The first line uses the "trick" of adding $m-1$ to the largest part of the partition, adding $m-2$ to the second largest part, down to adding 1 to the second smallest part in order to guarantee a partition with distinct parts ($Q(n,m)$ in Comtet's notation).

The second line is clearly true, if unmotivated; see below.

The third line, using Foobaz John's notation, comes from realizing that each partition with $m$ distinct parts corresponds to $m!$ compositions with distinct parts.

The fourth line is the counting argument for compositions with $m$ parts: Imagine a row of $n + \binom{m}{2}$ stars. Insert $m-1$ bars anywhere in the row; these are essentially plus signs between the composition parts. Seen another way, put $m-1$ bars in any of $n + \binom{m}{2} + m - 1$ positions and fill the rest with stars, building an $m$-part composition.
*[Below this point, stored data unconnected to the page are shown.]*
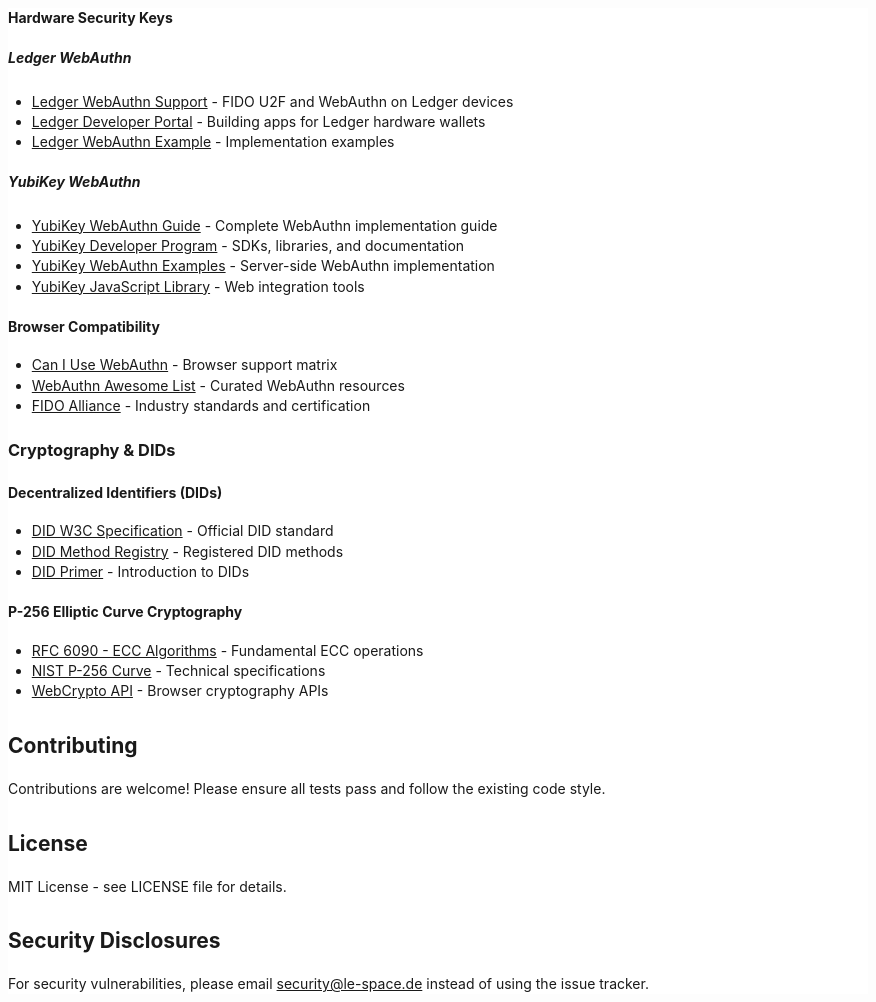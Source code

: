 #### Hardware Security Keys

##### Ledger WebAuthn
- [Ledger WebAuthn Support](https://support.ledger.com/hc/en-us/articles/115005198545-FIDO-U2F) - FIDO U2F and WebAuthn on Ledger devices
- [Ledger Developer Portal](https://developers.ledger.com/) - Building apps for Ledger hardware wallets
- [Ledger WebAuthn Example](https://github.com/LedgerHQ/ledger-live/tree/develop/apps/ledger-live-desktop/src/renderer/families/ethereum/WebAuthnModal) - Implementation examples

##### YubiKey WebAuthn
- [YubiKey WebAuthn Guide](https://developers.yubico.com/WebAuthn/) - Complete WebAuthn implementation guide
- [YubiKey Developer Program](https://developers.yubico.com/) - SDKs, libraries, and documentation
- [YubiKey WebAuthn Examples](https://github.com/Yubico/java-webauthn-server) - Server-side WebAuthn implementation
- [YubiKey JavaScript Library](https://github.com/Yubico/yubikit-web) - Web integration tools

#### Browser Compatibility
- [Can I Use WebAuthn](https://caniuse.com/webauthn) - Browser support matrix
- [WebAuthn Awesome List](https://github.com/herrjemand/awesome-webauthn) - Curated WebAuthn resources
- [FIDO Alliance](https://fidoalliance.org/) - Industry standards and certification

### Cryptography & DIDs

#### Decentralized Identifiers (DIDs)
- [DID W3C Specification](https://w3c.github.io/did-core/) - Official DID standard
- [DID Method Registry](https://w3c.github.io/did-spec-registries/) - Registered DID methods
- [DID Primer](https://github.com/WebOfTrustInfo/rwot5-boston/blob/master/topics-and-advance-readings/did-primer.md) - Introduction to DIDs

#### P-256 Elliptic Curve Cryptography
- [RFC 6090 - ECC Algorithms](https://tools.ietf.org/html/rfc6090) - Fundamental ECC operations
- [NIST P-256 Curve](https://csrc.nist.gov/csrc/media/events/workshop-on-elliptic-curve-cryptography-standards/documents/papers/session6-adalier-mehmet.pdf) - Technical specifications
- [WebCrypto API](https://developer.mozilla.org/en-US/docs/Web/API/Web_Crypto_API) - Browser cryptography APIs

## Contributing

Contributions are welcome! Please ensure all tests pass and follow the existing code style.

## License

MIT License - see LICENSE file for details.

## Security Disclosures

For security vulnerabilities, please email security@le-space.de instead of using the issue tracker.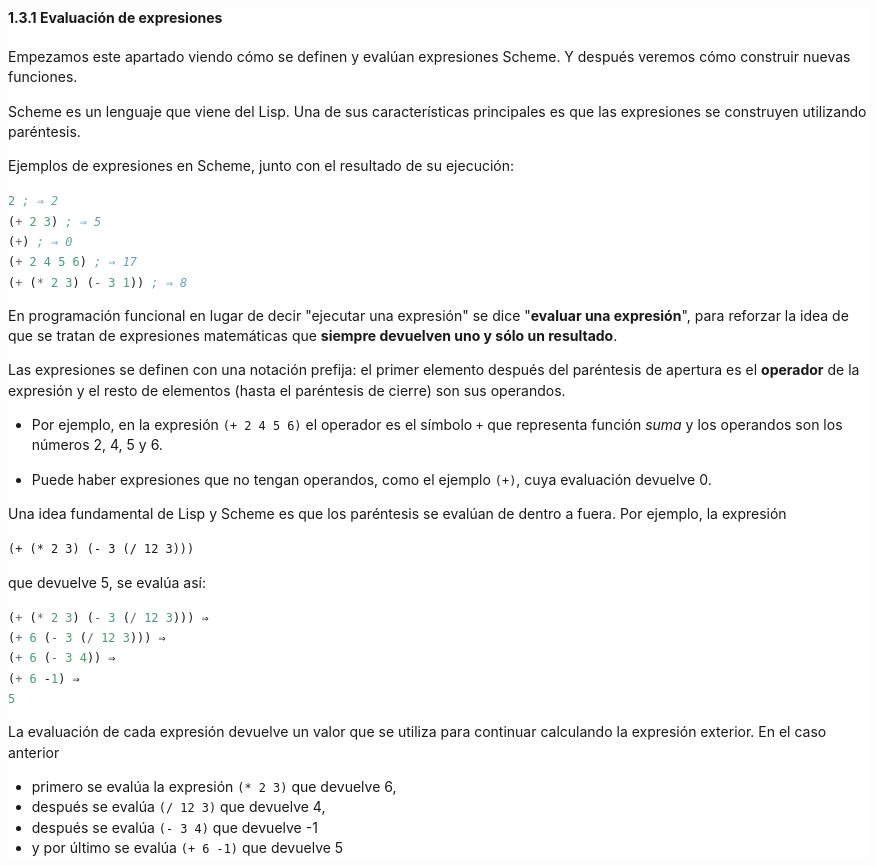 #### 1.3.1 Evaluación de expresiones

Empezamos este apartado viendo cómo se definen y evalúan expresiones
Scheme. Y después veremos cómo construir nuevas funciones.

Scheme es un lenguaje que viene del Lisp. Una de sus características
principales es que las expresiones se construyen utilizando
paréntesis.

Ejemplos de expresiones en Scheme, junto con el resultado de su
ejecución:


```scheme
2 ; ⇒ 2
(+ 2 3) ; ⇒ 5
(+) ; ⇒ 0
(+ 2 4 5 6) ; ⇒ 17
(+ (* 2 3) (- 3 1)) ; ⇒ 8
```

En programación funcional en lugar de decir "ejecutar una expresión"
se dice "**evaluar una expresión**", para reforzar la idea de que se
tratan de expresiones matemáticas que **siempre devuelven uno y sólo un
resultado**.

Las expresiones se definen con una notación prefija: el primer
elemento después del paréntesis de apertura es el **operador** de la
expresión y el resto de elementos (hasta el paréntesis de cierre) son
sus operandos.

- Por ejemplo, en la expresión `(+ 2 4 5 6)` el operador es el símbolo
`+` que representa función _suma_ y los operandos son los números 2,
4, 5 y 6.

- Puede haber expresiones que no tengan operandos, como el ejemplo
`(+)`, cuya evaluación devuelve 0.

Una idea fundamental de Lisp y Scheme es que los paréntesis se evalúan
de dentro a fuera. Por ejemplo, la expresión 

```(+ (* 2 3) (- 3 (/ 12 3)))```

que devuelve 5, se evalúa así:

```scheme
(+ (* 2 3) (- 3 (/ 12 3))) ⇒
(+ 6 (- 3 (/ 12 3))) ⇒
(+ 6 (- 3 4)) ⇒
(+ 6 -1) ⇒
5
```

La evaluación de cada expresión devuelve un valor que se utiliza para
continuar calculando la expresión exterior. En el caso anterior

- primero se evalúa la expresión `(* 2 3)` que devuelve 6,
- después se evalúa `(/ 12 3)` que devuelve 4,
- después se evalúa `(- 3 4)` que devuelve -1
- y por último se evalúa `(+ 6 -1)` que devuelve 5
This line is an inequality because the counting allows for composition parts 0 (such as $\bullet \bullet||\bullet \sim 2+0+1$); by construction we have no 0 parts, so additional compositions are counted.

The fifth line is algebra.

Why use $\binom{m}{2}$ in the second line rather than the exact statement in the first line? I think it's for the algebraic simplification in the fifth line which makes the subsequent asymptotic argument in the exercise a little cleaner.